Présidence

Le présidentialisme renforce-t-il, ou non, le régime démocratique ? Christine Demay, Bruxelles

Un Etat démocratique où existe la double élection d’une assemblée parlementaire et d’un président connaît un conflit permanent de légitimité, puisque président et parlement sont issus des urnes. Soit ils appartiennent à la même majorité et le pouvoir du président n’a pratiquement pas de limites : le parlement devient un parlement croupion. Soit les majorités sont différentes et elles se neutralisent l’une l’autre. Or la démocratie ne fonctionne correctement que si une majorité se dégage périodiquement pour mettre en pratique ses propositions. Si la majorité qui élit le président est contraire à celle – tout aussi légitime – qui élit le parlement, que peut faire ce dernier ? Et inversement ? Imaginer que l’on puisse partager les pouvoirs – en gros, au président l’exécutif, et au parlement, le budget – est illusoire. La démocratie est un tout qui légifère, nomme l’exécutif et le contrôle.

Le second défaut du présidentialisme accentue encore le désarmement démocratique du pays.
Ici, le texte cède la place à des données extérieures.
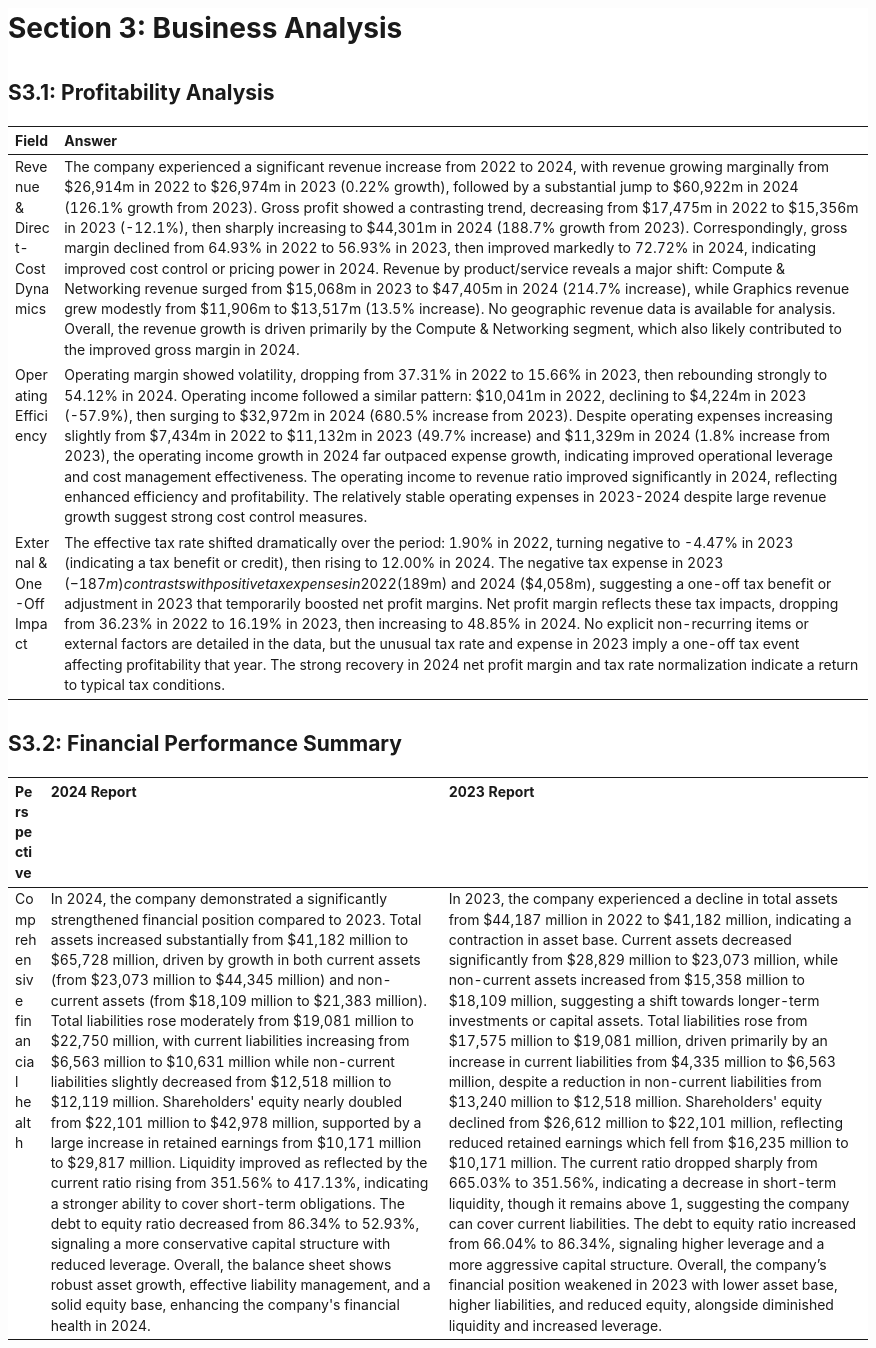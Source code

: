 
# Section 3: Business Analysis

## S3.1: Profitability Analysis

| Field | Answer |
| :---- | :---- |
| Revenue & Direct-Cost Dynamics | The company experienced a significant revenue increase from 2022 to 2024, with revenue growing marginally from $26,914m in 2022 to $26,974m in 2023 (0.22% growth), followed by a substantial jump to $60,922m in 2024 (126.1% growth from 2023). Gross profit showed a contrasting trend, decreasing from $17,475m in 2022 to $15,356m in 2023 (-12.1%), then sharply increasing to $44,301m in 2024 (188.7% growth from 2023). Correspondingly, gross margin declined from 64.93% in 2022 to 56.93% in 2023, then improved markedly to 72.72% in 2024, indicating improved cost control or pricing power in 2024. Revenue by product/service reveals a major shift: Compute & Networking revenue surged from $15,068m in 2023 to $47,405m in 2024 (214.7% increase), while Graphics revenue grew modestly from $11,906m to $13,517m (13.5% increase). No geographic revenue data is available for analysis. Overall, the revenue growth is driven primarily by the Compute & Networking segment, which also likely contributed to the improved gross margin in 2024. |
| Operating Efficiency | Operating margin showed volatility, dropping from 37.31% in 2022 to 15.66% in 2023, then rebounding strongly to 54.12% in 2024. Operating income followed a similar pattern: $10,041m in 2022, declining to $4,224m in 2023 (-57.9%), then surging to $32,972m in 2024 (680.5% increase from 2023). Despite operating expenses increasing slightly from $7,434m in 2022 to $11,132m in 2023 (49.7% increase) and $11,329m in 2024 (1.8% increase from 2023), the operating income growth in 2024 far outpaced expense growth, indicating improved operational leverage and cost management effectiveness. The operating income to revenue ratio improved significantly in 2024, reflecting enhanced efficiency and profitability. The relatively stable operating expenses in 2023-2024 despite large revenue growth suggest strong cost control measures. |
| External & One-Off Impact | The effective tax rate shifted dramatically over the period: 1.90% in 2022, turning negative to -4.47% in 2023 (indicating a tax benefit or credit), then rising to 12.00% in 2024. The negative tax expense in 2023 ($-187m) contrasts with positive tax expenses in 2022 ($189m) and 2024 ($4,058m), suggesting a one-off tax benefit or adjustment in 2023 that temporarily boosted net profit margins. Net profit margin reflects these tax impacts, dropping from 36.23% in 2022 to 16.19% in 2023, then increasing to 48.85% in 2024. No explicit non-recurring items or external factors are detailed in the data, but the unusual tax rate and expense in 2023 imply a one-off tax event affecting profitability that year. The strong recovery in 2024 net profit margin and tax rate normalization indicate a return to typical tax conditions. |


## S3.2: Financial Performance Summary

| Perspective | 2024 Report | 2023 Report |
| :---- | :---- | :---- |
| Comprehensive financial health | In 2024, the company demonstrated a significantly strengthened financial position compared to 2023. Total assets increased substantially from $41,182 million to $65,728 million, driven by growth in both current assets (from $23,073 million to $44,345 million) and non-current assets (from $18,109 million to $21,383 million). Total liabilities rose moderately from $19,081 million to $22,750 million, with current liabilities increasing from $6,563 million to $10,631 million while non-current liabilities slightly decreased from $12,518 million to $12,119 million. Shareholders' equity nearly doubled from $22,101 million to $42,978 million, supported by a large increase in retained earnings from $10,171 million to $29,817 million. Liquidity improved as reflected by the current ratio rising from 351.56% to 417.13%, indicating a stronger ability to cover short-term obligations. The debt to equity ratio decreased from 86.34% to 52.93%, signaling a more conservative capital structure with reduced leverage. Overall, the balance sheet shows robust asset growth, effective liability management, and a solid equity base, enhancing the company's financial health in 2024. | In 2023, the company experienced a decline in total assets from $44,187 million in 2022 to $41,182 million, indicating a contraction in asset base. Current assets decreased significantly from $28,829 million to $23,073 million, while non-current assets increased from $15,358 million to $18,109 million, suggesting a shift towards longer-term investments or capital assets. Total liabilities rose from $17,575 million to $19,081 million, driven primarily by an increase in current liabilities from $4,335 million to $6,563 million, despite a reduction in non-current liabilities from $13,240 million to $12,518 million. Shareholders' equity declined from $26,612 million to $22,101 million, reflecting reduced retained earnings which fell from $16,235 million to $10,171 million. The current ratio dropped sharply from 665.03% to 351.56%, indicating a decrease in short-term liquidity, though it remains above 1, suggesting the company can cover current liabilities. The debt to equity ratio increased from 66.04% to 86.34%, signaling higher leverage and a more aggressive capital structure. Overall, the company’s financial position weakened in 2023 with lower asset base, higher liabilities, and reduced equity, alongside diminished liquidity and increased leverage. |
L’élection du chef de l’Etat transforme les partis en écuries pour présidentiables. Leur fonctionnement n’obéit plus qu’à ce seul objectif. Aux Etats-Unis, un électeur sur deux s’abstient. Pourquoi mettre un bulletin dans l’urne ? Idéologiquement, les partis sont des coquilles vides. Ils n’existent que pour installer à la Maison-Blanche un homme qui s’est imposé parce qu’il dispose de ressources financières considérables. En France, les candidats « sérieux » n’ont cure d’une majorité d’idées. Ils aspirent à gouverner au centre. Là, avec des nuances, règne un consensus traversé essentiellement par des intérêts strictement corporatistes. Ce qui permet de promettre un peu de tout à tout le monde. L’opinion en a, sinon la certitude, du moins une appréhension certaine. Son dédain des partis, citadelles des professionnels de la politique, s’en trouve renforcé. Ainsi s’étiole toute espérance d’un changement vrai.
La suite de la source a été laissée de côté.